As a judge, Ken Gnoss has overseen the trials of people behind some of Sonoma County's most gruesome crimes.
There was the Santa Rosa father who stabbed his wife 68 times before stashing her body in a toy box. Another involved a financially desperate Sonoma Valley youth who snuck up behind his grandfather and fired a shotgun into the back of his head.
Long before he was appointed to the bench, Gnoss, a former prosecutor, helped try one of the county's most notorious killers, Ramon Salcido, convicting him of murdering seven people, including Salcido's wife and two daughters, and landing him a spot on Death Row.
But Gnoss' high-profile courtroom experiences may provide little instruction for the next chapter of his career — presiding judge.
The 61-year-old Sonoma resident will enter a new frontier as he sets policy for the vast Hall of Justice — including a controversial “expressive activity” order — and represents the county in pursuit of state funding to build a new $140 million courthouse.

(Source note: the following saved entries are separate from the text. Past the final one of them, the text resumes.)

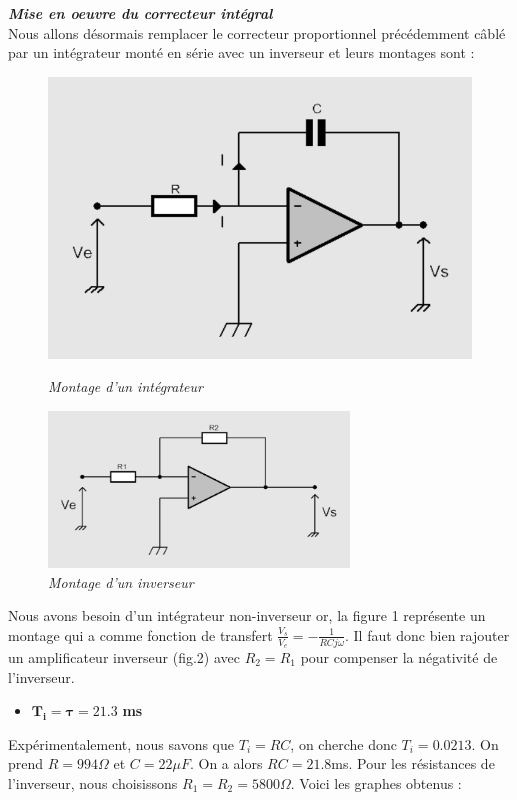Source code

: \documentclass[12pt]{article}
\begin{document}
\newpage \Large \textit{\textbf{Mise en oeuvre du correcteur intégral}}
\\\normalsize Nous allons désormais remplacer le correcteur proportionnel précédemment câblé par un intégrateur monté en série avec un inverseur et leurs montages sont :
\begin{figure}[!ht]
    \centering
    \includegraphics[width = 8 cm]{TP3/integrateur.png}
    \caption{\itshape Montage d'un intégrateur}
    \includegraphics[width = 8cm]{TP3/inverseur.png}
    \caption{\itshape Montage d'un inverseur}
\end{figure}
\normalsize Nous avons besoin d'un intégrateur non-inverseur or, la figure 1 représente un montage qui a comme fonction de transfert $\frac{V_s}{V_e} = -\frac{1}{RCj\omega}$. Il faut donc bien rajouter un amplificateur inverseur (fig.2) avec $R_2=R_1$ pour compenser la négativité de l'inverseur.
\begin{itemize}
    \item \large $\mathbf{T_i = \tau = 21.3}$ \bf ms
\end{itemize}
Expérimentalement, nous savons que $T_i = RC$, on cherche donc $T_i = 0.0213$. On prend $R=994 \Omega$ et $C = 22 \mu F$. On a alors $RC = 21.8$ms.
Pour les résistances de l'inverseur, nous choisissons $R_1=R_2 = 5800 \Omega$. Voici les graphes obtenus : 
\end{document}
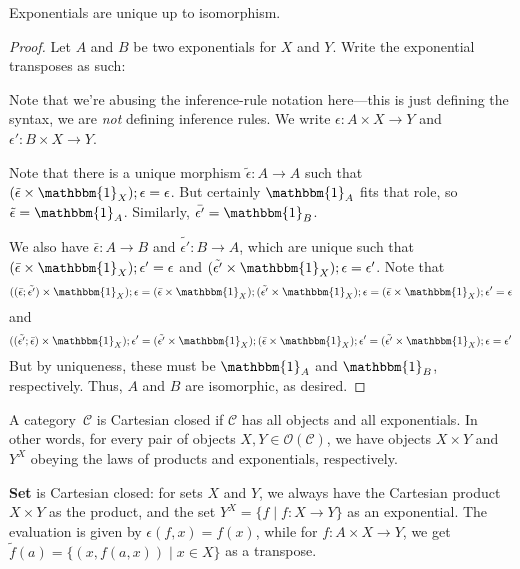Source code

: \documentclass{lecturenotes}
\newcommand{\obj}[1]{\ensuremath{\mathcal{O}(#1)}}
\newcommand{\id}[1][]{\ensuremath{\mathbbm{1}_{#1}}}
\newcommand{\Set}{\textbf{Set}\xspace}
\begin{document}
\begin{thm}
  Exponentials are unique up to isomorphism.
\end{thm}
\begin{proof}
  Let $A$ and $B$ be two exponentials for $X$ and $Y$.
  Write the exponential transposes as such:
  Note that we're abusing the inference-rule notation here---this is just defining the syntax, we are \emph{not} defining inference rules.
  We write $\epsilon : A \times X \to Y$ and $\epsilon' : B \times X \to Y$.

  Note that there is a unique morphism $\tilde{\epsilon} : A \to A$ such that $(\tilde{\epsilon} \times \id[X]); \epsilon = \epsilon$.
  But certainly $\id[A]$ fits that role, so $\tilde{\epsilon} = \id[A]$.
  Similarly, $\bar{\epsilon'} = \id[B]$.

  We also have $\bar{\epsilon} : A \to B$ and $\tilde{\epsilon'} : B \to A$, which are unique such that $(\bar{\epsilon} \times \id[X]); \epsilon' = \epsilon$ and $(\tilde{\epsilon'} \times \id[X]); \epsilon = \epsilon'$.
  Note that $$((\bar{\epsilon}; \tilde{\epsilon'}) \times \id[X]); \epsilon = (\bar{\epsilon} \times \id[X]); (\tilde{\epsilon'} \times \id[X]); \epsilon = (\bar{\epsilon} \times \id[X]); \epsilon' = \epsilon$$ and $$((\tilde{\epsilon'}; \bar{\epsilon}) \times \id[X]); \epsilon' = (\tilde{\epsilon'} \times \id[X]); (\bar{\epsilon} \times \id[X]); \epsilon' = (\tilde{\epsilon'} \times \id[X]); \epsilon = \epsilon'$$
  But by uniqueness, these must be $\id[A]$ and $\id[B]$, respectively.
  Thus, $A$ and $B$ are isomorphic, as desired.
\end{proof}

\begin{defn}
  A category~$\mathcal{C}$ is Cartesian closed if $\mathcal{C}$ has all objects and all exponentials.
  In other words, for every pair of objects $X, Y \in \obj{\mathcal{C}}$, we have objects $X \times Y$ and $Y^X$ obeying the laws of products and exponentials, respectively.
\end{defn}

\Set is Cartesian closed: for sets $X$ and $Y$, we always have the Cartesian product $X \times Y$ as the product, and the set $Y^X = \{f \mid f : X \to Y\}$ as an exponential.
The evaluation is given by $\epsilon(f, x) = f(x)$, while for $f : A \times X \to Y$, we get $\tilde{f}(a) = \{(x, f(a, x)) \mid x \in X\}$ as a transpose.
\end{document}
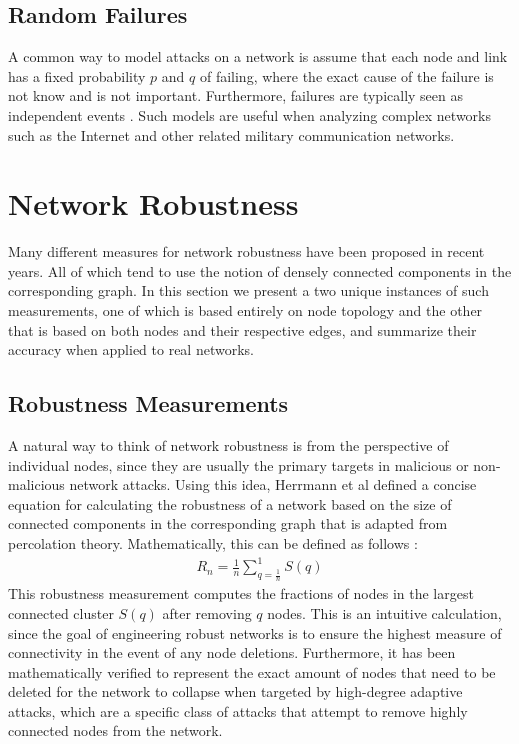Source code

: \documentclass[11pt]{article}
\begin{document}
\subsection{Random Failures}
\label{RandomFailures}
A common way to model attacks on a network is assume that each node and link has a fixed probability $p$ and $q$ of failing, where the exact cause of the failure is not know and is not important. Furthermore, failures are typically seen as independent events \cite{RandomStudy}. Such models are useful when analyzing complex networks such as the Internet and other related military communication networks. 

\section{Network Robustness}

Many different measures for network robustness have been proposed in recent years. All of which tend
to use the notion of densely connected components in the corresponding graph. In this section we present
a two unique instances of such measurements, one of which is based entirely on node topology and the other that is based on both nodes and their respective edges, and summarize their accuracy when applied to real networks.

\subsection{Robustness Measurements}

A natural way to think of network robustness is from the perspective of individual nodes, since they are 
usually the primary targets in malicious or non-malicious network attacks. Using this idea, Herrmann et al
defined a concise equation for calculating the robustness of a network based on the size of connected
components in the corresponding graph that is adapted from percolation theory. Mathematically, this can be defined as follows \cite{Onion}:
\begin{eqnarray*}
R_{n} = \frac{1}{n}\sum_{q=\frac{1}{n}}^{1}S(q)
\end{eqnarray*}
This robustness measurement computes the fractions of nodes in the largest connected cluster $S(q)$ after removing $q$ nodes. This is an intuitive calculation, since the goal of engineering robust networks is to ensure the highest measure of connectivity in the event of any node deletions. Furthermore, it has been mathematically verified to represent the exact amount of nodes that need to be deleted for the network to collapse when targeted by high-degree adaptive attacks, which are a specific class of attacks that attempt to remove highly connected nodes from the network. 
\end{document}
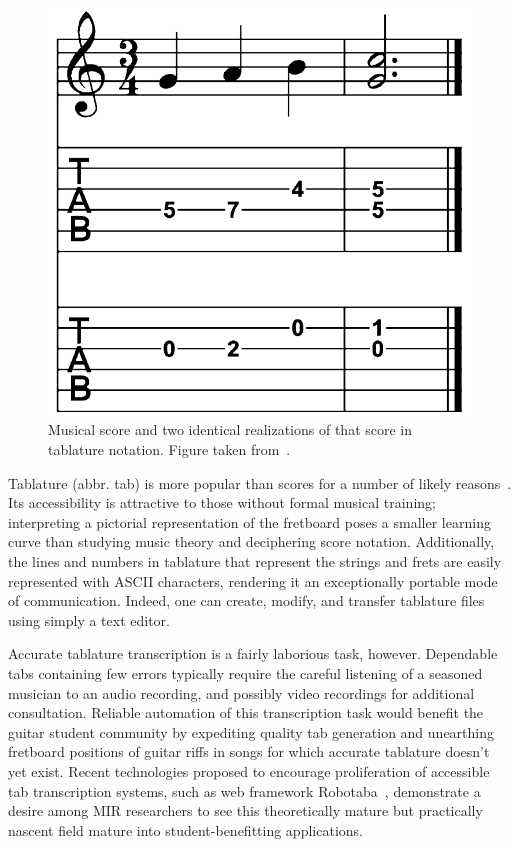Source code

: \documentclass[12pt]{cmuthesis}
\begin{document}
\begin{figure}[!htbp] 
\centering
\includegraphics[scale=0.25]{score-tabs}
\caption{Musical score and two identical realizations of that score in tablature notation. Figure taken from~\cite{barbanchoi2012}.}
\label{fig:score-tabs}
\end{figure}

Tablature (abbr. tab) is more popular than scores for a number of likely reasons~\cite{macrae2010}. Its accessibility is attractive to those without formal musical training; interpreting a pictorial representation of the fretboard poses a smaller learning curve than studying music theory and deciphering score notation. Additionally, the lines and numbers in tablature that represent the strings and frets are easily represented with ASCII characters, rendering it an exceptionally portable mode of communication. Indeed, one can create, modify, and transfer tablature files using simply a text editor.

Accurate tablature transcription is a fairly laborious task, however. Dependable tabs containing few errors typically require the careful listening of a seasoned musician to an audio recording, and possibly video recordings for additional consultation. Reliable automation of this transcription task would benefit the guitar student community by expediting quality tab generation and unearthing fretboard positions of guitar riffs in songs for which accurate tablature doesn't yet exist. Recent technologies proposed to encourage proliferation of accessible tab transcription systems, such as web framework Robotaba~\cite{burlet2013}, demonstrate a desire among MIR researchers to see this theoretically mature but practically nascent field mature into student-benefitting applications. 
\end{document}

On top of administrative duties, the criminal justice veteran will take on several specialty courts, including one addressing civil evictions.

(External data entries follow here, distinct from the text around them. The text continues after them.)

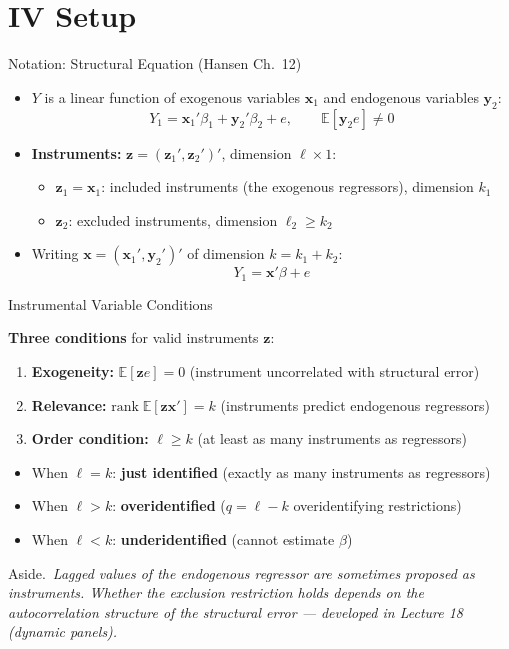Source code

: \documentclass[aspectratio=169, handout]{beamer}
\numberwithin{equation}{section}
\begin{document}
\section{IV Setup}

\begin{frame}{Notation: Structural Equation (Hansen Ch.\ 12)}
\begin{itemize}
\item $Y$ is a linear function of exogenous variables $\bm{x}_1$ and endogenous variables $\bm{y}_2$:
$$Y_1=\bm{x}_1'\beta_1+\bm{y}_2'\beta_2+e, \qquad \mathbb{E}[\bm{y}_2 e]\neq 0$$
\item \textbf{Instruments:} $\bm{z}=(\bm{z}_1', \bm{z}_2')'$, dimension $\ell\times 1$:
\begin{itemize}
\item $\bm{z}_1 = \bm{x}_1$: included instruments (the exogenous regressors), dimension $k_1$
\item $\bm{z}_2$: excluded instruments, dimension $\ell_2 \geq k_2$
\end{itemize}
\item Writing $\bm{x}=(\bm{x}_1', \bm{y}_2')'$ of dimension $k=k_1+k_2$:
$$Y_1 = \bm{x}'\beta + e$$
\end{itemize}
\end{frame}


\begin{frame}{Instrumental Variable Conditions}
\begin{tcolorbox}[colback=blue!5, colframe=blue!50]
\textbf{Three conditions} for valid instruments $\bm{z}$:
\begin{enumerate}
\item \textbf{Exogeneity:}  $\mathbb{E}[\bm{z}e]=0$ \quad (instrument uncorrelated with structural error)
\item \textbf{Relevance:}  $\text{rank}\;\mathbb{E}[\bm{z}\bm{x}']=k$ \quad (instruments predict endogenous regressors)
\item \textbf{Order condition:}  $\ell\geq k$ \quad (at least as many instruments as regressors)
\end{enumerate}
\end{tcolorbox}
\vspace{0.2cm}
\begin{itemize}
\item When $\ell=k$: \textbf{just identified} (exactly as many instruments as regressors)
\item When $\ell>k$: \textbf{overidentified} ($q=\ell-k$ overidentifying restrictions)
\item When $\ell<k$: \textbf{underidentified} (cannot estimate $\beta$)
\end{itemize}
\medskip
\small\alert{Aside.}\, \emph{Lagged values of the endogenous regressor are sometimes proposed as instruments.  Whether the exclusion restriction holds depends on the autocorrelation structure of the structural error --- developed in Lecture 18 (dynamic panels).}
\end{frame}
\end{document}
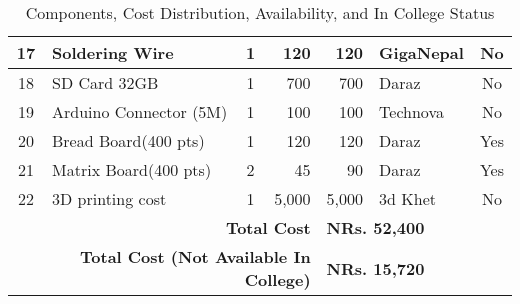 \begin{table}[h]
{\begin{tabular}{|c|p{4.6cm}|c|r|r|p{3cm}|c|}
17 & Soldering Wire & 1 & 120 & 120 & GigaNepal & No \\\hline
18 & SD Card 32GB & 1 & 700 & 700 & Daraz & No \\\hline
19 & Arduino Connector (5M) & 1 & 100 & 100 & Technova & No \\\hline
20 & Bread Board(400 pts) & 1 & 120 & 120 & Daraz & Yes \\\hline
21 & Matrix Board(400 pts) & 2 & 45  & 90 & Daraz & Yes \\\hline
22 & 3D printing cost & 1 & 5,000  & 5,000 & 3d Khet & No \\
\hline
\multicolumn{4}{|r|}{\textbf{Total Cost}} & \multicolumn{3}{l|}{\textbf{NRs. 52,400}} \\
\hline
\multicolumn{4}{|r|}{\textbf{Total Cost (Not Available In College)}} & \multicolumn{3}{l|}{\textbf{NRs. 15,720}} \\
\hline
\end{tabular}
}
\caption{Components, Cost Distribution, Availability, and In College Status}
\end{table}
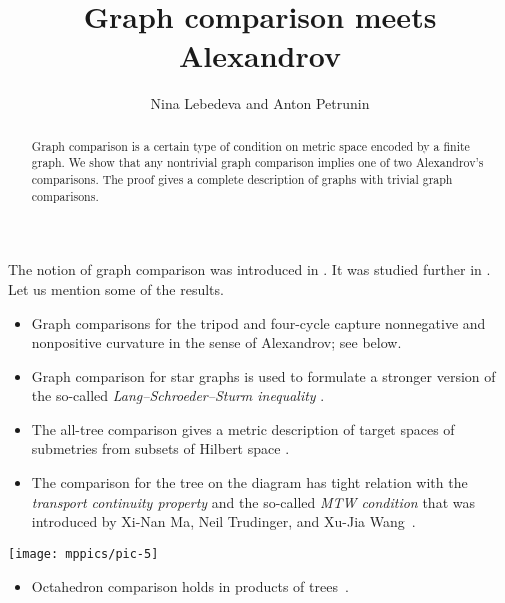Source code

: \documentclass{article}
\def\thetitle{Graph comparison meets Alexandrov}
\def\theauthors{Nina Lebedeva and Anton Petrunin}
\begin{document}


\title{\thetitle}
\author{\theauthors}

\date{}
\maketitle
\begin{abstract}
Graph comparison is a certain type of condition on metric space encoded by a finite graph.
We show that any nontrivial graph comparison implies one of two Alexandrov's comparisons.
The proof gives a complete description of graphs with trivial graph comparisons.
\end{abstract}

The notion of graph comparison was introduced in \cite{lebedeva-petrunin-zolotov}.
It was studied further in \cite{toyoda,toyoda2019,lebedeva-petrunin-CBB,lebedeva,lebedeva-petrunin,lebedeva-petrunin-octahedron}.
Let us mention some of the results.
\begin{itemize}
\item Graph comparisons for the tripod and four-cycle capture nonnegative and nonpositive curvature in the sense of Alexandrov; see below.
\end{itemize}
\begin{itemize}
\item Graph comparison for star graphs is used to formulate a stronger version of the so-called \emph{Lang--Schroeder--Sturm inequality} \cite{lang-schroeder, sturm, lebedeva-petrunin-CBB}.
\end{itemize}
\begin{itemize}
\item The all-tree comparison gives a metric description of target spaces of submetries from subsets of Hilbert space \cite{lebedeva-petrunin-zolotov}.
\end{itemize}

\noindent
\begin{minipage}
{.80\textwidth}
\begin{itemize}
\item The comparison for the tree on the diagram has tight relation with the \emph{transport continuity property} and the so-called \emph{MTW condition} that was introduced by Xi-Nan Ma, Neil Trudinger, and Xu-Jia Wang~\cite{lebedeva-petrunin-zolotov,ma-trudinger-wang}.
\end{itemize}
\end{minipage}
\hfill
\begin{minipage}{.17\textwidth}
\centering
\vskip-1mm
\texttt{[image: mppics/pic-5]}
\end{minipage}
\begin{itemize}
\item Octahedron comparison holds in products of trees~\cite{lebedeva-petrunin-octahedron}.
\end{itemize}
\end{document}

“I've done death penalty cases and murder cases, but this is a different area of the law,” said Gnoss, who began the two-year post Jan. 1. “I think it will be challenging. But it also gives me the ability to make positive changes for the court, with the help of the other judges.”
People who have known Gnoss during his three decades as a Sonoma County judge and prosecutor said he would have no problem finding his way.
“He's has good temperament,” said Public Defender Kathleen Pozzi, who was a courtroom adversary for many years. “He doesn't fly off the handle and he's very thoughtful. It's what makes him a very good judge.”
Greg Jacobs, a retired assistant district attorney, described Gnoss as having a rare combination of intelligence, motivation and integrity in his roles as lawyer and judge.